FORMATION OF U-SERIES DISEQUILIBRIA IN VOLCANIC ARC MAGMAS: CRUST OR MANTLE CONTROL?

Understanding magmatic processes in volcanic arcs relies upon a fundamental comprehension of the timescales of subduction zone processes such as magma production, transport, and modification. Disequilibria in the uranium-series isotope system is one of the few geochemical tools based on short-lived radionuclides appropriate for probing the short timescales of volcanic processes. However, our knowledge of the partitioning of U and Th in subduction zones is incomplete. Th-excess (²³⁰Th/²³⁸U) >1, typical of MORB, is effectively modeled by decompression melting. In contrast, Th-deficits, typical of arc volcanism, are generally modeled by fluid fluxing the mantle source. Our study investigates the Kamchatka volcanic arc, which, contrary to the above generalizations, preserves a signature of Th-excess. We focus on Bezymianny and Klyuchevskoy volcanoes, two active, adjacent (≈10km apart) volcanic systems. Bezymianny (²³⁰Th/²³⁸U) ranges from 1.04-1.06 and Klyuchevskoy tephras have (²³⁰Th/²³⁸U) between 1.01 and 1.08. These volcanic centers are thought to share the same mantle source but have undergone different extents of differentiation (Klyuchevskoy basalts: 51-56 wt% SiO₂; Bezymianny andesites: 57-63 wt% SiO₂). Therefore, in comparing these systems it is possible to decouple primary mantle source signals from those modified by crustal processing.

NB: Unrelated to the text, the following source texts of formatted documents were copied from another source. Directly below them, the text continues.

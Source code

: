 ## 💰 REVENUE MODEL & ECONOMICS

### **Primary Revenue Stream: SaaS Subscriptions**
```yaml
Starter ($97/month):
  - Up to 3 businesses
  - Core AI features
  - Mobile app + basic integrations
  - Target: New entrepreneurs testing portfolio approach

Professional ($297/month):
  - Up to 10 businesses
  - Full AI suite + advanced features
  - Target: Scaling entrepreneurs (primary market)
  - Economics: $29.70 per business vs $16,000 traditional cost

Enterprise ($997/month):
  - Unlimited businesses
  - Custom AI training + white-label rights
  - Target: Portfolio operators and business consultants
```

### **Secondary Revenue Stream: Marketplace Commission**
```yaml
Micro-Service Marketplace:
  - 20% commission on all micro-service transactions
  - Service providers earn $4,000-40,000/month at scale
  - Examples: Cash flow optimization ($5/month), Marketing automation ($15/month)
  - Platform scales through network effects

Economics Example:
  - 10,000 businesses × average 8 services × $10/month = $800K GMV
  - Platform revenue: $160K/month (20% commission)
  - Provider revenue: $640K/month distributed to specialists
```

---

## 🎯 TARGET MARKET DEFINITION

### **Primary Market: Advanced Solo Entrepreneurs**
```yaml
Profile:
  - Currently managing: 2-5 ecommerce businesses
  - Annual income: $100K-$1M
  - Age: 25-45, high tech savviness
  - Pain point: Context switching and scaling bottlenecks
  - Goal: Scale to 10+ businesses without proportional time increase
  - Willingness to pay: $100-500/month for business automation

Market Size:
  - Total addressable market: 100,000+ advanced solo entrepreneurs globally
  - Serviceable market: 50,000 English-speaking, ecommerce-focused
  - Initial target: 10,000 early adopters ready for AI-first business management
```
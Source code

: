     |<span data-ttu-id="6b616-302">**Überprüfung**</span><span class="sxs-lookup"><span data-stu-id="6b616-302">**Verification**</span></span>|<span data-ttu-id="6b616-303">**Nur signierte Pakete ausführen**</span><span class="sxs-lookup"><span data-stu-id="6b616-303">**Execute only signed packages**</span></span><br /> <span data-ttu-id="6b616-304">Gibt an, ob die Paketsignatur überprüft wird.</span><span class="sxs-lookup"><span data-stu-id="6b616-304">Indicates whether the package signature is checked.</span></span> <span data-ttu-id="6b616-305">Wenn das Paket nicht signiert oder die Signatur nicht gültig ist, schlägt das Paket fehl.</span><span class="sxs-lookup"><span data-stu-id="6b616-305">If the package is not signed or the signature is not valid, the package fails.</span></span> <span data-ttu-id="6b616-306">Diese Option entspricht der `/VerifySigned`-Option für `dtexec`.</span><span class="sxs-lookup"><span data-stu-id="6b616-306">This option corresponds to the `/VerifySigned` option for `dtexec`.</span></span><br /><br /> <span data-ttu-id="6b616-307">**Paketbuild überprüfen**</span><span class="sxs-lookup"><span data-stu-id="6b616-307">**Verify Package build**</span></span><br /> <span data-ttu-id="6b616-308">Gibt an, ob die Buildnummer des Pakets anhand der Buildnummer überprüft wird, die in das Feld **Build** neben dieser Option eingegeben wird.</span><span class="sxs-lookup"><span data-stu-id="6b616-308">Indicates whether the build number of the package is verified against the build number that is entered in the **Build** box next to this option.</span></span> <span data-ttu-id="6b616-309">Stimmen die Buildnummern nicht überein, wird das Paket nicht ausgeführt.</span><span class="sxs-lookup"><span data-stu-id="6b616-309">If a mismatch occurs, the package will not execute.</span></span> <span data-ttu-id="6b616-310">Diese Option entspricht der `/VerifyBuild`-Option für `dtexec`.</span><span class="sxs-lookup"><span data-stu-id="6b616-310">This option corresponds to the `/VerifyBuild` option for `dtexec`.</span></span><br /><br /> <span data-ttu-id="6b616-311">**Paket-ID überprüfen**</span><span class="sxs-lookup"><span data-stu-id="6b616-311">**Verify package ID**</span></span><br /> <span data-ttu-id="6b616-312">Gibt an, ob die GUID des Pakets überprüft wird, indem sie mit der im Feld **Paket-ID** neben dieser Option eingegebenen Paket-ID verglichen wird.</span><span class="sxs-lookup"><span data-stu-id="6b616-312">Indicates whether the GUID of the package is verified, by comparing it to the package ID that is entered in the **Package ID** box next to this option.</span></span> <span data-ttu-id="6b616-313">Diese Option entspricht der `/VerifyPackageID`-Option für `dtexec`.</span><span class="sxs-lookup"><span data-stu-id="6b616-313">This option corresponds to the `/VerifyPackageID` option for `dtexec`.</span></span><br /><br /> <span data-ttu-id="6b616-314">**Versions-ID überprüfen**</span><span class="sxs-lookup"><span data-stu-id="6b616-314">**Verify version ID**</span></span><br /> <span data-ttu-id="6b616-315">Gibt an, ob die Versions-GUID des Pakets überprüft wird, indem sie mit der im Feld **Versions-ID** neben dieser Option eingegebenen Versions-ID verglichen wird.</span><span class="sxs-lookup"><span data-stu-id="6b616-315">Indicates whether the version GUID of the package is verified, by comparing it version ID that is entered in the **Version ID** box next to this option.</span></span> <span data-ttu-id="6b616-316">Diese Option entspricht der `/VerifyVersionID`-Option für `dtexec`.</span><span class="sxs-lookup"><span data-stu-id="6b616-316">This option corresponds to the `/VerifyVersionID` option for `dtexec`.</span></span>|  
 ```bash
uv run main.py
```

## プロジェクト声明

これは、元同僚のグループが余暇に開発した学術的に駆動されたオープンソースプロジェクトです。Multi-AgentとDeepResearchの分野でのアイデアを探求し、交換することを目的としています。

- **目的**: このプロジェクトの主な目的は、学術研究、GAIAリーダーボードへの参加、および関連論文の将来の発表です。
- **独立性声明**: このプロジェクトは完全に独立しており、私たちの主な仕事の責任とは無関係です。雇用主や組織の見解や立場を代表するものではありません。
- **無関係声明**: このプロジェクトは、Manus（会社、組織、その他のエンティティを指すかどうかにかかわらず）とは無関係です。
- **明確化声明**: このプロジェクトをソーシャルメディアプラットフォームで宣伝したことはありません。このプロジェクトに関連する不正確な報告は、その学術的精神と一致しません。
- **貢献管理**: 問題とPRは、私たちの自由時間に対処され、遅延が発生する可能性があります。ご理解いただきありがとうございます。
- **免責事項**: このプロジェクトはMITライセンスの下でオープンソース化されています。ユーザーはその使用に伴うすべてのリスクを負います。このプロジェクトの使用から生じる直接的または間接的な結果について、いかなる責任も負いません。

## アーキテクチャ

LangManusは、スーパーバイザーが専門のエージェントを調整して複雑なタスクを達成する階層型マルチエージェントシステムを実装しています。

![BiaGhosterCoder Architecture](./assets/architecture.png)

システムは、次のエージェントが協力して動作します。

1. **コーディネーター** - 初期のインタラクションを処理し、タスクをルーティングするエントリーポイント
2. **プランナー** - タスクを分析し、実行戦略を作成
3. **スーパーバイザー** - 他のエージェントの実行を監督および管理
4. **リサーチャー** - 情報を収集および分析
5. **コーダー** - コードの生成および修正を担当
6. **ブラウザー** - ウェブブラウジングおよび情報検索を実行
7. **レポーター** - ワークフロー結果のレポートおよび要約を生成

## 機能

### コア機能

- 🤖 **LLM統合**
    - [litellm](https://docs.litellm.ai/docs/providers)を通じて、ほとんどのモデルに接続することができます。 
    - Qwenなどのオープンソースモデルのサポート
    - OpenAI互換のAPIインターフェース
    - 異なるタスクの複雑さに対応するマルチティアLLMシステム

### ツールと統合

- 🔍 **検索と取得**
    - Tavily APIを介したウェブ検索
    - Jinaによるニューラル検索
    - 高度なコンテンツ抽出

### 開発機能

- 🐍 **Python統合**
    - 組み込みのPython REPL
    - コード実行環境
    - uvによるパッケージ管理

Th-excess in arcs is generally attributed to interaction of melts with thick continental crust where phases such as garnet can retain high U/Th in crystalline residues. However, in the CKD, we measure low Sr/Y (15.5-19.9) that precludes significant influence of garnet. In addition, our LA-ICP-MS measurements of in situ U and Th mineral-melt partitioning among erupted phases (glass, plagioclase, pyroxene, Fe-Ti oxides, apatite) suggest that U-series disequilibria are transparent to shallow crustal processing. We suggest that Th-excess must, therefore, be a function of either decompression melting or fractionation by phases (e.g., clinopyroxene) not sampled during eruption. Our interpretations are constrained by trace and major element, and Pb-isotope data. Because of the minimal effect of crust-magma interaction on modifying U-series disequilibria in Kamchatka, this is an ideal place to examine U-series behavior in the mantle wedge environment.